とてもよかった。どこに心震えたのだろう、なにをすばらしいと思ったのだろうとしばらく思い返していた。
言葉にしにくいと思った理由は、おそらく、自分自身と重なる部分がたくさんあったから。
自分の記憶のなかに残る幼い頃のプライドとか見栄を張ってついた嘘とか負けたくないと思っていた感情とか。それらは、懐かしくもあり、恥ずかしくて忘れたくもある、ほろ苦い感情。それをぼんやり思い出していた。
褒められて、嬉しくて、鼻が高くて。それでがんばってしまう。そんなこと、自分のこども時代にもあったな〜と、登場人物と自分をときどき重ね合わせながら見ていた。みんなにもあるのだろうか。
小学生の頃、私は勉強も運動も音楽もそこそこできた。小学2年生のころ、転入生の女の子がやってきた。すぐに仲良くなって、高学年になると親友と思うほどにまでなった。その子は勉強も運動も音楽もできた。おまけにかわいかった。負けたくなくて勉強も運動もピアノも一生懸命やった。思い返すとすごく負けず嫌い。がんばっていたな。でもその子はなんだか私みたいに汗だくになってなくて、器用で穏やかで大人に見えた。でもきっと裏で努力していたのだと思う。

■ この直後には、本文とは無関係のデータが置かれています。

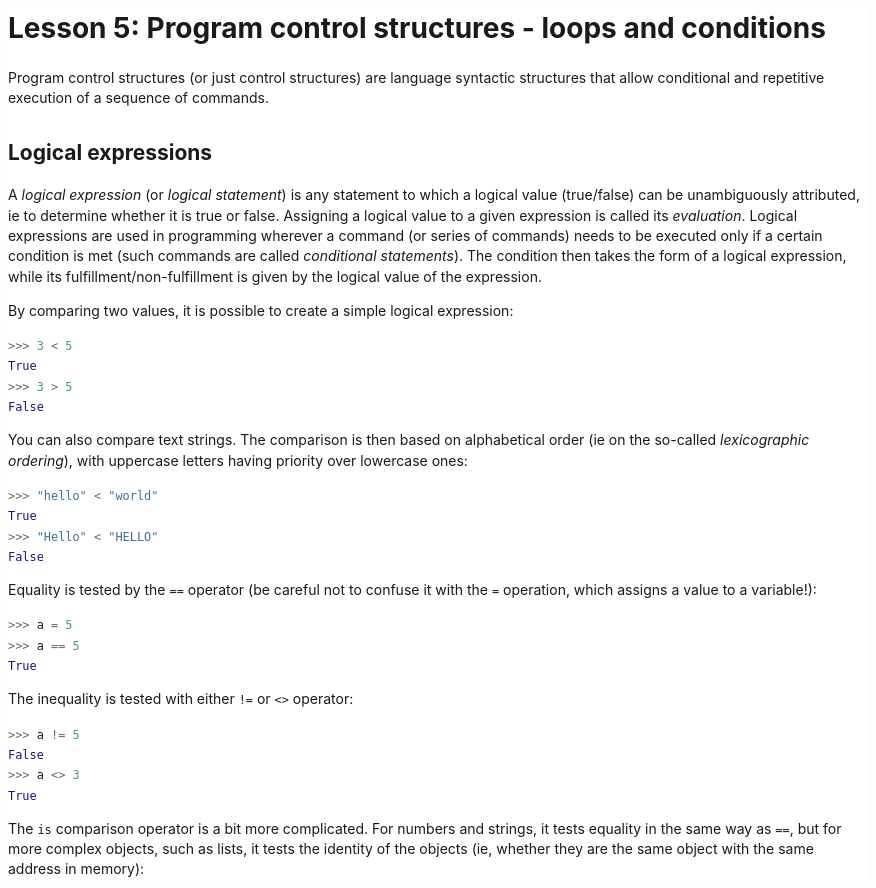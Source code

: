 # Lesson 5: Program control structures - loops and conditions

Program control structures (or just control structures) are language syntactic structures that allow conditional and repetitive execution of a sequence of commands.

## Logical expressions

A *logical expression* (or *logical statement*) is any statement to which a logical value (true/false) can be unambiguously attributed, ie to determine whether it is true or false. Assigning a logical value to a given expression is called its *evaluation*. Logical expressions are used in programming wherever a command (or series of commands) needs to be executed only if a certain condition is met (such commands are called *conditional statements*). The condition then takes the form of a logical expression, while its fulfillment/non-fulfillment is given by the logical value of the expression.

By comparing two values, it is possible to create a simple logical expression:

```python
>>> 3 < 5
True
>>> 3 > 5
False
```

You can also compare text strings. The comparison is then based on alphabetical order (ie on the so-called *lexicographic ordering*), with uppercase letters having priority over lowercase ones:

```python
>>> "hello" < "world"
True
>>> "Hello" < "HELLO"
False
```

Equality is tested by the `==` operator (be careful not to confuse it with the `=` operation, which assigns a value to a variable!):

```python
>>> a = 5
>>> a == 5
True
```

The inequality is tested with either `!=` or `<>` operator:

```python
>>> a != 5
False
>>> a <> 3
True
```

The `is` comparison operator is a bit more complicated. For numbers and strings, it tests equality in the same way as `==`, but for more complex objects, such as lists, it tests the identity of the objects (ie, whether they are the same object with the same address in memory):
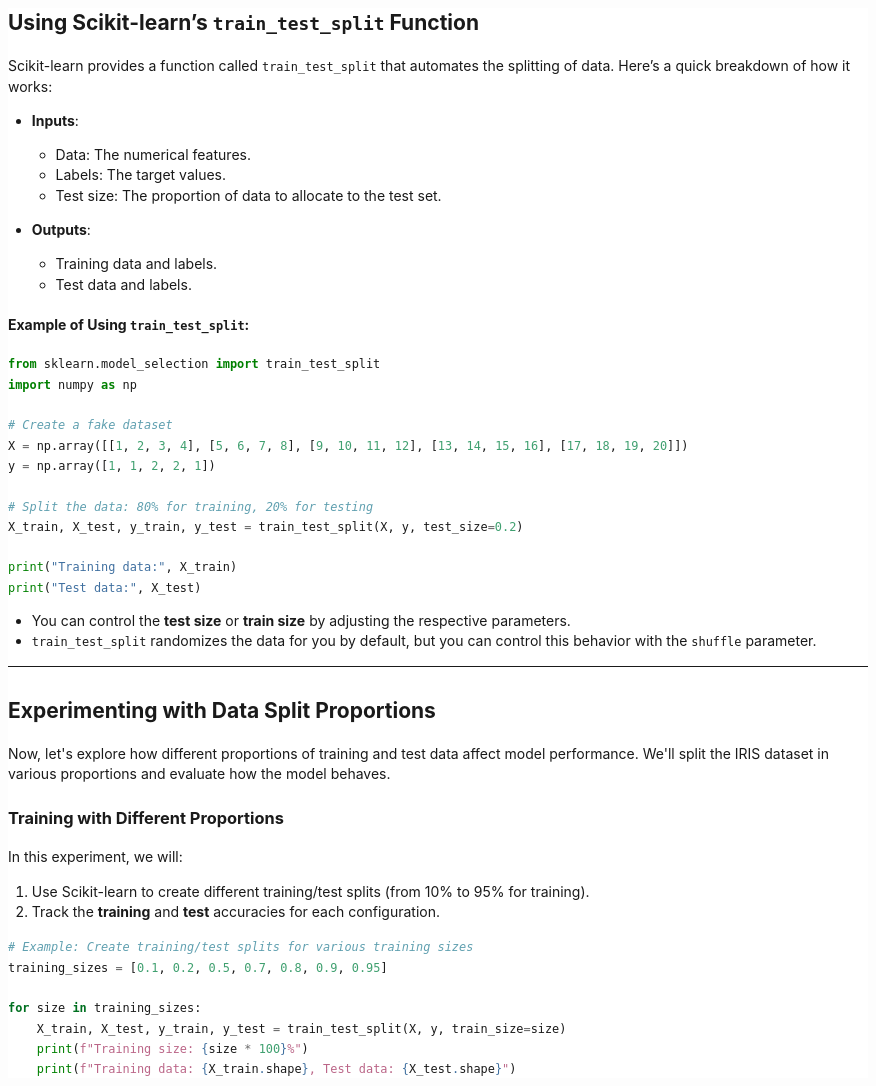 
## Using Scikit-learn’s `train_test_split` Function

Scikit-learn provides a function called `train_test_split` that automates the splitting of data. Here’s a quick breakdown of how it works:

- **Inputs**:
  - Data: The numerical features.
  - Labels: The target values.
  - Test size: The proportion of data to allocate to the test set.

- **Outputs**:
  - Training data and labels.
  - Test data and labels.

#### Example of Using `train_test_split`:

```python
from sklearn.model_selection import train_test_split
import numpy as np

# Create a fake dataset
X = np.array([[1, 2, 3, 4], [5, 6, 7, 8], [9, 10, 11, 12], [13, 14, 15, 16], [17, 18, 19, 20]])
y = np.array([1, 1, 2, 2, 1])

# Split the data: 80% for training, 20% for testing
X_train, X_test, y_train, y_test = train_test_split(X, y, test_size=0.2)

print("Training data:", X_train)
print("Test data:", X_test)
```

- You can control the **test size** or **train size** by adjusting the respective parameters.
- `train_test_split` randomizes the data for you by default, but you can control this behavior with the `shuffle` parameter.

---

## Experimenting with Data Split Proportions

Now, let's explore how different proportions of training and test data affect model performance. We'll split the IRIS dataset in various proportions and evaluate how the model behaves.

### Training with Different Proportions

In this experiment, we will:
1. Use Scikit-learn to create different training/test splits (from 10% to 95% for training).
2. Track the **training** and **test** accuracies for each configuration.

```python
# Example: Create training/test splits for various training sizes
training_sizes = [0.1, 0.2, 0.5, 0.7, 0.8, 0.9, 0.95]

for size in training_sizes:
    X_train, X_test, y_train, y_test = train_test_split(X, y, train_size=size)
    print(f"Training size: {size * 100}%")
    print(f"Training data: {X_train.shape}, Test data: {X_test.shape}")
```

上手な人が羨ましくて、すごいなあと尊敬して、負けたくなくて、がんばりたくてがんばってみてもたどり着けなくて、自分なんて並だなとあきらめたことってたくさんあるように思う。徐々にがんばらずに、諦めることも増えていく。負けたくないという強い感情もいつのまにかどこかに置いてきた。

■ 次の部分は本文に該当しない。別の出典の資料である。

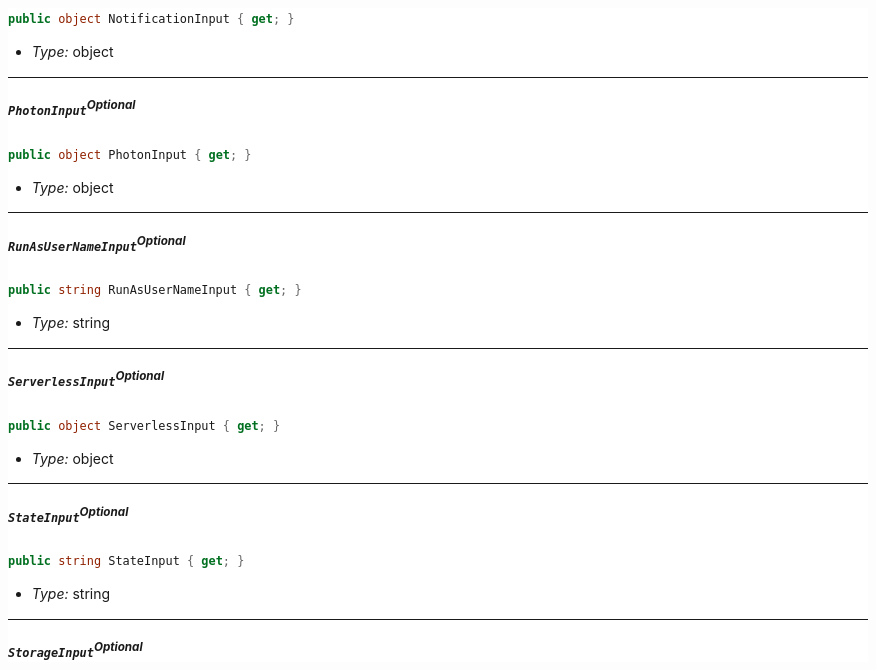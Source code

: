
 ```csharp
public object NotificationInput { get; }
```

- *Type:* object

---

##### `PhotonInput`<sup>Optional</sup> <a name="PhotonInput" id="@cdktf/provider-databricks.pipeline.Pipeline.property.photonInput"></a>

```csharp
public object PhotonInput { get; }
```

- *Type:* object

---

##### `RunAsUserNameInput`<sup>Optional</sup> <a name="RunAsUserNameInput" id="@cdktf/provider-databricks.pipeline.Pipeline.property.runAsUserNameInput"></a>

```csharp
public string RunAsUserNameInput { get; }
```

- *Type:* string

---

##### `ServerlessInput`<sup>Optional</sup> <a name="ServerlessInput" id="@cdktf/provider-databricks.pipeline.Pipeline.property.serverlessInput"></a>

```csharp
public object ServerlessInput { get; }
```

- *Type:* object

---

##### `StateInput`<sup>Optional</sup> <a name="StateInput" id="@cdktf/provider-databricks.pipeline.Pipeline.property.stateInput"></a>

```csharp
public string StateInput { get; }
```

- *Type:* string

---

##### `StorageInput`<sup>Optional</sup> <a name="StorageInput" id="@cdktf/provider-databricks.pipeline.Pipeline.property.storageInput"></a>
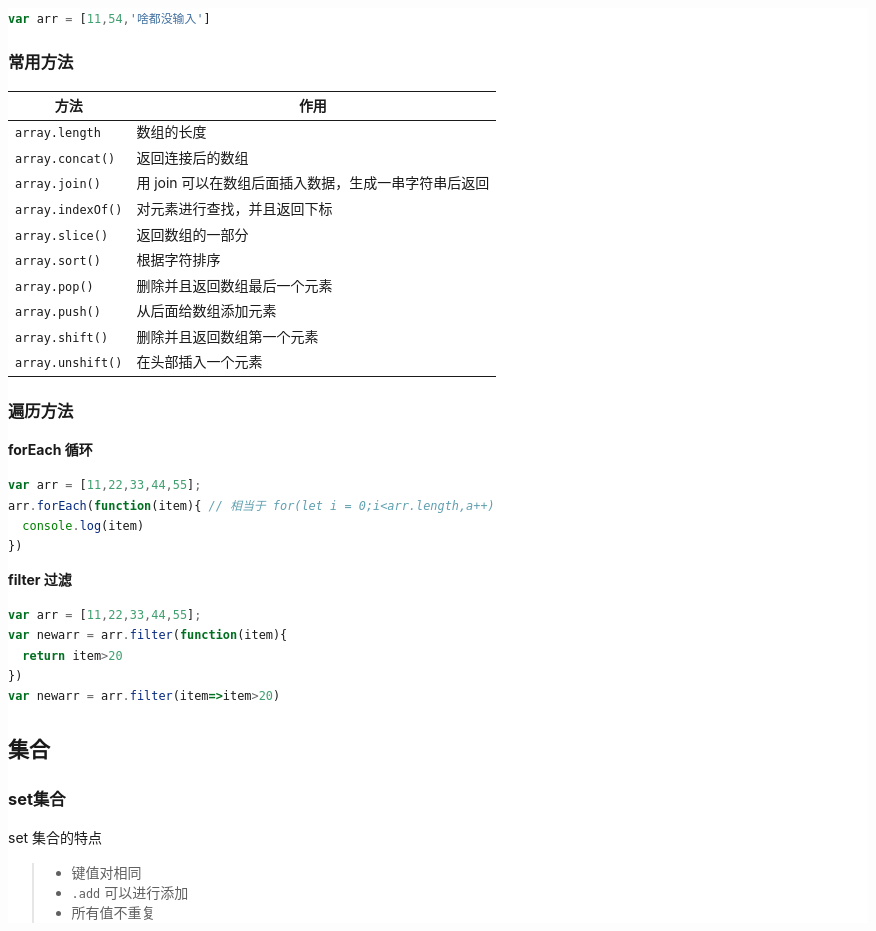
 ```js
var arr = [11,54,'啥都没输入']
```

### 常用方法

| 方法              | 作用                                                 |
| ----------------- | ---------------------------------------------------- |
| `array.length`    | 数组的长度                                           |
| `array.concat()`  | 返回连接后的数组                                     |
| `array.join()`    | 用 join 可以在数组后面插入数据，生成一串字符串后返回 |
| `array.indexOf()` | 对元素进行查找，并且返回下标                         |
| `array.slice()`   | 返回数组的一部分                                     |
| `array.sort()`    | 根据字符排序                                         |
| `array.pop()`     | 删除并且返回数组最后一个元素                         |
| `array.push()`    | 从后面给数组添加元素                                 |
| `array.shift()`   | 删除并且返回数组第一个元素                           |
| `array.unshift()` | 在头部插入一个元素                                   |

### 遍历方法

**forEach 循环**

```js
var arr = [11,22,33,44,55];
arr.forEach(function(item){ // 相当于 for(let i = 0;i<arr.length,a++)
  console.log(item)
})
```

**filter 过滤**

```js
var arr = [11,22,33,44,55];
var newarr = arr.filter(function(item){
  return item>20
})
var newarr = arr.filter(item=>item>20)
```

## 集合

### set集合

set 集合的特点

> - 键值对相同
>- `.add` 可以进行添加
> - 所有值不重复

それでもいま、大人になって、そのためなら努力したいと思うことがあるのなら、くやしいと思うことがあるなら、それは「ほんとうのこと」なんだと思う。それはどんなかたちであれ、続けられたらいいね。
いつまでたっても、くやしいとか、もっととか、見栄とか、誰かと比べる気持ちとか、大人になってもなくならない。なくならないまま一生を過ごすのだと思うけれど、そういう気持ちを抱ける自分であることは、なにかをがんばりたい気持ちがある自分とイコールだから、いいじゃんと思いながら、未熟で凸凹の自分をまるっと受け入れて、自分は自分らしくせっせと歩むしかない。がんばれ。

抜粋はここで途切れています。